[Opening TASK DATA section]
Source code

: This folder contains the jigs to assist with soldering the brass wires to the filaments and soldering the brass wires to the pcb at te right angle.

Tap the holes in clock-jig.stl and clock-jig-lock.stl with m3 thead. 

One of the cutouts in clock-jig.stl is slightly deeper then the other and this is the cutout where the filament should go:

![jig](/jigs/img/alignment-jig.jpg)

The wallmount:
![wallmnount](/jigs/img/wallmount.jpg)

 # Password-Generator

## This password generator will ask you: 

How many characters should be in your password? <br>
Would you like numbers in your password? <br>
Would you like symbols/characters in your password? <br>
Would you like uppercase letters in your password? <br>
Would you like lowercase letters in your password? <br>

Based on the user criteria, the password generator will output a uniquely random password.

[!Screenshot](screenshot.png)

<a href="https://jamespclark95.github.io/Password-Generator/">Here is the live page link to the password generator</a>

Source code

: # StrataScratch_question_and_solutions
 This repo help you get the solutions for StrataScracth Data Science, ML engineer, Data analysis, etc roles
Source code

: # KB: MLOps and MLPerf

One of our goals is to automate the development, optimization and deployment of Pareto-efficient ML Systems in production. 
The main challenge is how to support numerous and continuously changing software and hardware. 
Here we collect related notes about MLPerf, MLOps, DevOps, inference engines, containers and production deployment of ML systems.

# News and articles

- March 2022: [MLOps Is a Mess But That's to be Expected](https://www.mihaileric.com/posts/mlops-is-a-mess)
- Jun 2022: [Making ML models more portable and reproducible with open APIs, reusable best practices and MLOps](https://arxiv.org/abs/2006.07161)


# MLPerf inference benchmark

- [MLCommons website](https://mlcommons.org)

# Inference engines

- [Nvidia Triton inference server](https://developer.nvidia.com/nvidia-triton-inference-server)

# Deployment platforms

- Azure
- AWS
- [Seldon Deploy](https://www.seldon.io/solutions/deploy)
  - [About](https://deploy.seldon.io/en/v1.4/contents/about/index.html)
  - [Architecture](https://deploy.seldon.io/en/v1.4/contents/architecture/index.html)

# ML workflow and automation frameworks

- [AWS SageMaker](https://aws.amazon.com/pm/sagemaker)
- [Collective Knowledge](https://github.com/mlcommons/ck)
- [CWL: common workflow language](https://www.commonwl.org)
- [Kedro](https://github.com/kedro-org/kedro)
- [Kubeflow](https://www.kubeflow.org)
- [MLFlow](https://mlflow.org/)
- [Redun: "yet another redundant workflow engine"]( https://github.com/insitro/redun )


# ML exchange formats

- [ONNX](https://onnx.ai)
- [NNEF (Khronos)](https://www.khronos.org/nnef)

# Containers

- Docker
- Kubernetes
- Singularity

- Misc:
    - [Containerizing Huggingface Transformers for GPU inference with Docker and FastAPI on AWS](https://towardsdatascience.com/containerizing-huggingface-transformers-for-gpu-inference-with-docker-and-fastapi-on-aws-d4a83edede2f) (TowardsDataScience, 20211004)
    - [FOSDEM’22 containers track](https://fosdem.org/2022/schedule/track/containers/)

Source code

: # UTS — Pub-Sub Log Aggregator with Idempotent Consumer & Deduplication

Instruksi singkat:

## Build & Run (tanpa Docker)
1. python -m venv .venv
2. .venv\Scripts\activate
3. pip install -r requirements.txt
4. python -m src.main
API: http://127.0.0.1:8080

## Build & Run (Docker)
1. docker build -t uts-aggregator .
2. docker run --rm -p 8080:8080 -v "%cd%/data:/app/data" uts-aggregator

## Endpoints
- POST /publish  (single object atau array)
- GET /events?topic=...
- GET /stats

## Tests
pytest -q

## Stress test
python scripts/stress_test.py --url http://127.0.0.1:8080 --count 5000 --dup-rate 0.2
[Closing TASK DATA section]
TASK INSTRUCTIONS: A complete and exact repetition of the entries is required.

PROBLEM SOLUTION:
Source code

: This folder contains the jigs to assist with soldering the brass wires to the filaments and soldering the brass wires to the pcb at te right angle.

Tap the holes in clock-jig.stl and clock-jig-lock.stl with m3 thead. 

One of the cutouts in clock-jig.stl is slightly deeper then the other and this is the cutout where the filament should go:

![jig](/jigs/img/alignment-jig.jpg)

The wallmount:
![wallmnount](/jigs/img/wallmount.jpg)

 # Password-Generator

## This password generator will ask you: 

How many characters should be in your password? <br>
Would you like numbers in your password? <br>
Would you like symbols/characters in your password? <br>
Would you like uppercase letters in your password? <br>
Would you like lowercase letters in your password? <br>

Based on the user criteria, the password generator will output a uniquely random password.

[!Screenshot](screenshot.png)

<a href="https://jamespclark95.github.io/Password-Generator/">Here is the live page link to the password generator</a>

Source code

: # StrataScratch_question_and_solutions
 This repo help you get the solutions for StrataScracth Data Science, ML engineer, Data analysis, etc roles
Source code

: # KB: MLOps and MLPerf

One of our goals is to automate the development, optimization and deployment of Pareto-efficient ML Systems in production. 
The main challenge is how to support numerous and continuously changing software and hardware. 
Here we collect related notes about MLPerf, MLOps, DevOps, inference engines, containers and production deployment of ML systems.

# News and articles

- March 2022: [MLOps Is a Mess But That's to be Expected](https://www.mihaileric.com/posts/mlops-is-a-mess)
- Jun 2022: [Making ML models more portable and reproducible with open APIs, reusable best practices and MLOps](https://arxiv.org/abs/2006.07161)


# MLPerf inference benchmark

- [MLCommons website](https://mlcommons.org)

# Inference engines

- [Nvidia Triton inference server](https://developer.nvidia.com/nvidia-triton-inference-server)

# Deployment platforms

- Azure
- AWS
- [Seldon Deploy](https://www.seldon.io/solutions/deploy)
  - [About](https://deploy.seldon.io/en/v1.4/contents/about/index.html)
  - [Architecture](https://deploy.seldon.io/en/v1.4/contents/architecture/index.html)

# ML workflow and automation frameworks

- [AWS SageMaker](https://aws.amazon.com/pm/sagemaker)
- [Collective Knowledge](https://github.com/mlcommons/ck)
- [CWL: common workflow language](https://www.commonwl.org)
- [Kedro](https://github.com/kedro-org/kedro)
- [Kubeflow](https://www.kubeflow.org)
- [MLFlow](https://mlflow.org/)
- [Redun: "yet another redundant workflow engine"]( https://github.com/insitro/redun )


# ML exchange formats

- [ONNX](https://onnx.ai)
- [NNEF (Khronos)](https://www.khronos.org/nnef)

# Containers

- Docker
- Kubernetes
- Singularity

- Misc:
    - [Containerizing Huggingface Transformers for GPU inference with Docker and FastAPI on AWS](https://towardsdatascience.com/containerizing-huggingface-transformers-for-gpu-inference-with-docker-and-fastapi-on-aws-d4a83edede2f) (TowardsDataScience, 20211004)
    - [FOSDEM’22 containers track](https://fosdem.org/2022/schedule/track/containers/)

Source code

: # UTS — Pub-Sub Log Aggregator with Idempotent Consumer & Deduplication

Instruksi singkat:

## Build & Run (tanpa Docker)
1. python -m venv .venv
2. .venv\Scripts\activate
3. pip install -r requirements.txt
4. python -m src.main
API: http://127.0.0.1:8080

## Build & Run (Docker)
1. docker build -t uts-aggregator .
2. docker run --rm -p 8080:8080 -v "%cd%/data:/app/data" uts-aggregator

## Endpoints
- POST /publish  (single object atau array)
- GET /events?topic=...
- GET /stats

## Tests
pytest -q

## Stress test
python scripts/stress_test.py --url http://127.0.0.1:8080 --count 5000 --dup-rate 0.2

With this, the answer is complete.